Every line below that has the string "date" needs to be copied.

----

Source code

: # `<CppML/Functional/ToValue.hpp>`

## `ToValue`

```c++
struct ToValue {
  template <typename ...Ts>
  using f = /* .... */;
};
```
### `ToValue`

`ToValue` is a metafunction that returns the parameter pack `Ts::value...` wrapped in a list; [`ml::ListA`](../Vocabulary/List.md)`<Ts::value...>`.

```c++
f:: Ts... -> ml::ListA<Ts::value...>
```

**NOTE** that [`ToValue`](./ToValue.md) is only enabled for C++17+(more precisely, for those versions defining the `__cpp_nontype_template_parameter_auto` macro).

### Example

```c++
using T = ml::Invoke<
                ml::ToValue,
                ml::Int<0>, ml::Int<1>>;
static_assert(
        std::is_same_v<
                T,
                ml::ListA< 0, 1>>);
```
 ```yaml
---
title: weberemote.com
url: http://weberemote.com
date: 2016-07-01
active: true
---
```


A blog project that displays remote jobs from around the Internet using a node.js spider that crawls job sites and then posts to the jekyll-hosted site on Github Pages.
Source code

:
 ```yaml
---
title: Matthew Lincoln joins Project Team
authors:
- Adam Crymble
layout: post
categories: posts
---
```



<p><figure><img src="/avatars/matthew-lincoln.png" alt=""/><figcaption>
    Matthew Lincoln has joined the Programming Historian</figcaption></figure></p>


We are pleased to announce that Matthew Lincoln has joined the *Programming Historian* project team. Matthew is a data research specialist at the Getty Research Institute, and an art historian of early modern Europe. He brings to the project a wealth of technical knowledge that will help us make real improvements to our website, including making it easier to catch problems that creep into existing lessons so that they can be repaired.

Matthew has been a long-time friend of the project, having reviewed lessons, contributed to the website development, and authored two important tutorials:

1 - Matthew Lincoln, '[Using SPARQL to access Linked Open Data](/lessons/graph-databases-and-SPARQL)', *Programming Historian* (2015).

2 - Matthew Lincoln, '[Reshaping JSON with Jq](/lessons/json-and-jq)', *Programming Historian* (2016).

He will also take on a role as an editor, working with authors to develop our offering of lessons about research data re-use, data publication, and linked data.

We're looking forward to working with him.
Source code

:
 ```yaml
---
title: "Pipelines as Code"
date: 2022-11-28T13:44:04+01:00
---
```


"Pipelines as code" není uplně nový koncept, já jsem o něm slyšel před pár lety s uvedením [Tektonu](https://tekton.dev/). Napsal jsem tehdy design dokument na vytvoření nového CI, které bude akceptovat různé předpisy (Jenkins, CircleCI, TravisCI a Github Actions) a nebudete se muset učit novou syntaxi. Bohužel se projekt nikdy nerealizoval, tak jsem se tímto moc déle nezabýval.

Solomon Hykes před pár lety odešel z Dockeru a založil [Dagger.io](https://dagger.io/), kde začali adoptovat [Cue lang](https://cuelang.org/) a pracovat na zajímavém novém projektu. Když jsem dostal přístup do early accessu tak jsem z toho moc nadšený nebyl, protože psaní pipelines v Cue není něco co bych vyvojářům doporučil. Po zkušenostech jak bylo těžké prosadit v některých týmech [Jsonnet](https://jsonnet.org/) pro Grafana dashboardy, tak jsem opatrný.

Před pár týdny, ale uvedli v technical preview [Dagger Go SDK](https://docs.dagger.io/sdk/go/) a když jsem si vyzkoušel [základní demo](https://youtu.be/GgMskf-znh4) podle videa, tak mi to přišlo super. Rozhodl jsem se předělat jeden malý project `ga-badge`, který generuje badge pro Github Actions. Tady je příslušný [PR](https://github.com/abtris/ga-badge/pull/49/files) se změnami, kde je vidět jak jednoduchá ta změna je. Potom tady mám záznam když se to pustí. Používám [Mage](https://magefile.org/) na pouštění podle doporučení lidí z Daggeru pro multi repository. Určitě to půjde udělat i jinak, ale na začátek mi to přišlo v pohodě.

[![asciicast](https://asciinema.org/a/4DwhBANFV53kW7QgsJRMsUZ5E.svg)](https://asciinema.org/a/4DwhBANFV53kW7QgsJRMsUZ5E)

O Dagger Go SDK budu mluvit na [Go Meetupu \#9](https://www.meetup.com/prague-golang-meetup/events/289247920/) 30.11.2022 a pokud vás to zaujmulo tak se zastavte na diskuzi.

----

### Your response
date: 2016-07-01
date: 2022-11-28T13:44:04+01:00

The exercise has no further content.